December 6, 2023 Washington, DC — Commenting on the Senate introduction of the Protecting Rural Seniors’ Access to Care Act (S. 3410), a companion bill to H.R. 5796 of the same name, a top aging services leader urged Congress to prioritize action on America’s caregiving crisis and praised the Senate bill’s sponsor, Senator Deb Fischer of Nebraska.
Katie Smith Sloan, president and CEO of LeadingAge, the association of nonprofit providers of aging services, including nursing homes, said: “Ensuring that older Americans have access to quality care in nursing homes is a widely shared goal. The Centers for Medicare and Medicaid Services’ (CMS) proposed nursing home staffing requirement is the wrong approach. By prohibiting this unrealistic and unfunded mandate, the Protecting Rural Seniors’ Access to Care Act will help to ensure older adults can get the care and services they need and also fend off more nursing home closures. It further offers a path to much-needed solutions by establishing a panel to address workforce shortages that are chronic throughout the sector. We applaud Sen. Fischer’s effort to get this right for all Americans.”
LeadingAge’s support for passage of the Senate and House bills to prohibit implementation of CMS’ proposed nursing home staffing rule is the association’s latest push to ensure older adults and families can access critical care and services not only in nursing homes, but in every care setting and community.
At the association’s recent annual meeting in Chicago, in advance of the Nov. 6 comment deadline, Sloan urged action from members, emphasizing that the proposed unfunded staffing mandate would make the current care shortage older Americans face even more dire.

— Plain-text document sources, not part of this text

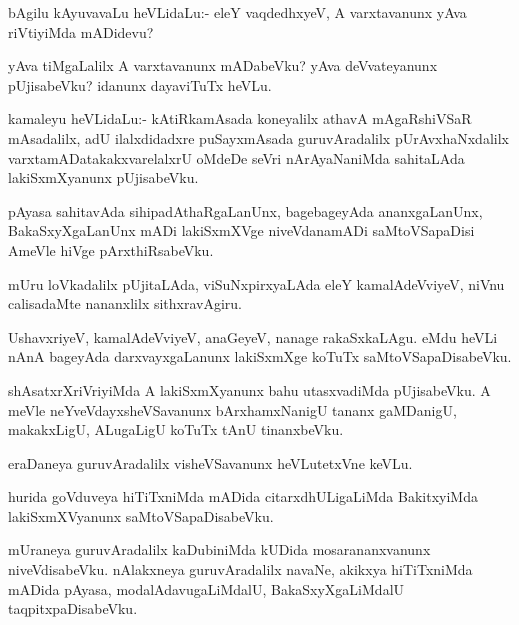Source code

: \begin{mng}
bAgilu kAyuvavaLu heVLidaLu:- eleY vaqdedhxyeV, A varxtavanunx yAva riVtiyiMda mADidevu?
\end{mng}

\begin{mng}
yAva tiMgaLalilx A varxtavanunx mADabeVku? yAva deVvateyanunx pUjisabeVku? idanunx dayaviTuTx heVLu.
\end{mng}

\begin{mng}
kamaleyu heVLidaLu:- kAtiRkamAsada koneyalilx athavA mAgaRshiVSaR mAsadalilx, adU ilalxdidadxre puSayxmAsada guruvAradalilx pUrAvxhaNxdalilx varxtamADatakakxvarelalxrU oMdeDe seVri nArAyaNaniMda sahitaLAda lakiSxmXyanunx pUjisabeVku.
\end{mng}

\begin{mng}
pAyasa sahitavAda sihipadAthaRgaLanUnx, bagebageyAda ananxgaLanUnx, BakaSxyXgaLanUnx mADi lakiSxmXVge niveVdanamADi saMtoVSapaDisi AmeVle hiVge pArxthiRsabeVku.
\end{mng}

\begin{mng}
mUru loVkadalilx pUjitaLAda, viSuNxpirxyaLAda eleY kamalAdeVviyeV, niVnu calisadaMte nananxlilx sithxravAgiru.
\end{mng}

\begin{mng}
UshavxriyeV, kamalAdeVviyeV, anaGeyeV, nanage rakaSxkaLAgu. eMdu heVLi nAnA bageyAda darxvayxgaLanunx lakiSxmXge koTuTx saMtoVSapaDisabeVku.
\end{mng}

\begin{mng}
shAsatxrXriVriyiMda A lakiSxmXyanunx bahu utasxvadiMda pUjisabeVku. A meVle neYveVdayxsheVSavanunx bArxhamxNanigU tananx gaMDanigU, makakxLigU, ALugaLigU koTuTx tAnU tinanxbeVku.
\end{mng}

\begin{mng}
eraDaneya guruvAradalilx visheVSavanunx heVLutetxVne keVLu.
\end{mng}

\begin{mng}
hurida goVduveya hiTiTxniMda mADida citarxdhULigaLiMda BakitxyiMda lakiSxmXVyanunx saMtoVSapaDisabeVku. 
\end{mng}

\begin{mng}
mUraneya guruvAradalilx kaDubiniMda kUDida mosarananxvanunx niveVdisabeVku. nAlakxneya guruvAradalilx navaNe, akikxya hiTiTxniMda mADida pAyasa, modalAdavugaLiMdalU, BakaSxyXgaLiMdalU taqpitxpaDisabeVku.
\end{mng}

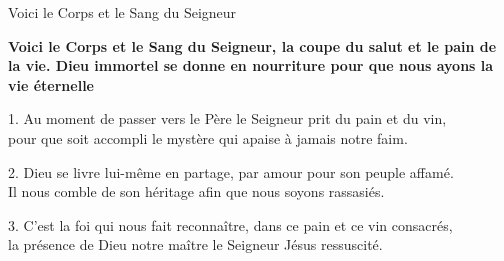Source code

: Voici le Corps et le Sang du Seigneur

\textbf{Voici le Corps et le Sang du Seigneur, la coupe du salut et le pain de la vie. Dieu immortel se donne en nourriture pour que nous ayons la vie éternelle}

1. Au moment de passer vers le Père le Seigneur prit du pain et du vin,\\
pour que soit accompli le mystère qui apaise à jamais notre faim.

2. Dieu se livre lui-même en partage, par amour pour son peuple affamé.\\
Il nous comble de son héritage afin que nous soyons rassasiés.

3. C'est la foi qui nous fait reconnaître, dans ce pain et ce vin consacrés,\\
la présence de Dieu notre maître le Seigneur Jésus ressuscité.

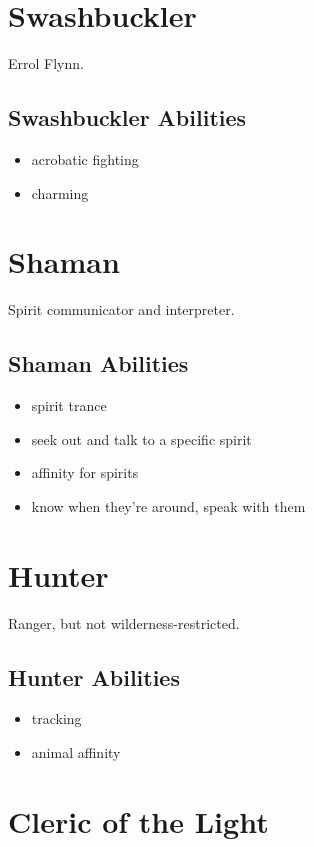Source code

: \begin{multicols}{2}
\section{Swashbuckler}

Errol Flynn.

\subsection{Swashbuckler Abilities}

\begin{itemize}
    \item acrobatic fighting
    \item charming
\end{itemize}

\section{Shaman}

Spirit communicator and interpreter.

\subsection{Shaman Abilities}

\begin{itemize}
    \item spirit trance   \item seek out and talk to a specific spirit
    \item affinity for spirits    \item know when they're around, speak with them
\end{itemize}

\section{Hunter}

Ranger, but not wilderness-restricted.

\subsection{Hunter Abilities}

\begin{itemize}
    \item tracking
    \item animal affinity
\end{itemize}

\section{Cleric of the Light}


\end{multicols}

If implemented as proposed, the mandate would mean nearly 16,000 additional registered nurses and more than 75,000 nurse aides would be needed nationwide at a cost of anywhere between $4.2 and $7.1 billion in the first year—at a time of well-documented, widely acknowledged shortages of qualified workers in both those categories. Over 1200 LeadingAge members, who serve older adults and families in nursing homes as well as other care settings and communities, submitted comments to CMS.
“Sen. Fischer and Rep. Fischbach, and their Congressional colleagues who support these bills recognize that the Biden Administration needs to get this right by addressing the underlying workforce and reimbursement challenges facing long-term care,” Sloan said. “The President announced a goal of ensuring equitable access to quality care for older Americans and families—but in addition to the ill-conceived proposed nursing home staffing mandates, the administration recently also cut payments for Medicare home health by nearly 3% for CY2024, on top of last year’s reduction of nearly 4%. Both of these actions will put even more of a squeeze on the capacity of providers across the aging services continuum—including the mission-driven, nonprofit members of LeadingAge—and make their current challenges of finding and retaining qualified staff that much more difficult. And access to care for older adults and families with a wide range of needs across the country will grow scarcer.
The shortage of caregiving professionals is a crisis that must be addressed with a robust approach to funding, support, and policy changes. Solutions range from raising Medicaid reimbursement rates that cover the cost of care to investments and policies (including immigration reform) that increase the pool of potential workers to sustained prioritization of our too-long-ignored professional caregivers who serve older adults and families.
LeadingAge members and state partners are sharing their on-the-ground experiences with members of Congress this month in a series of in-person and virtual meetings, to explain existing workforce shortages and reimbursement challenges, and outline the potential impact of CMS’s proposed staffing mandate. Our lawmakers must understand the importance of the Protecting Rural Seniors’ Access to Care Act and legislation like it. We need to prohibit the rule’s implementation and focus instead on workforce development opportunities.”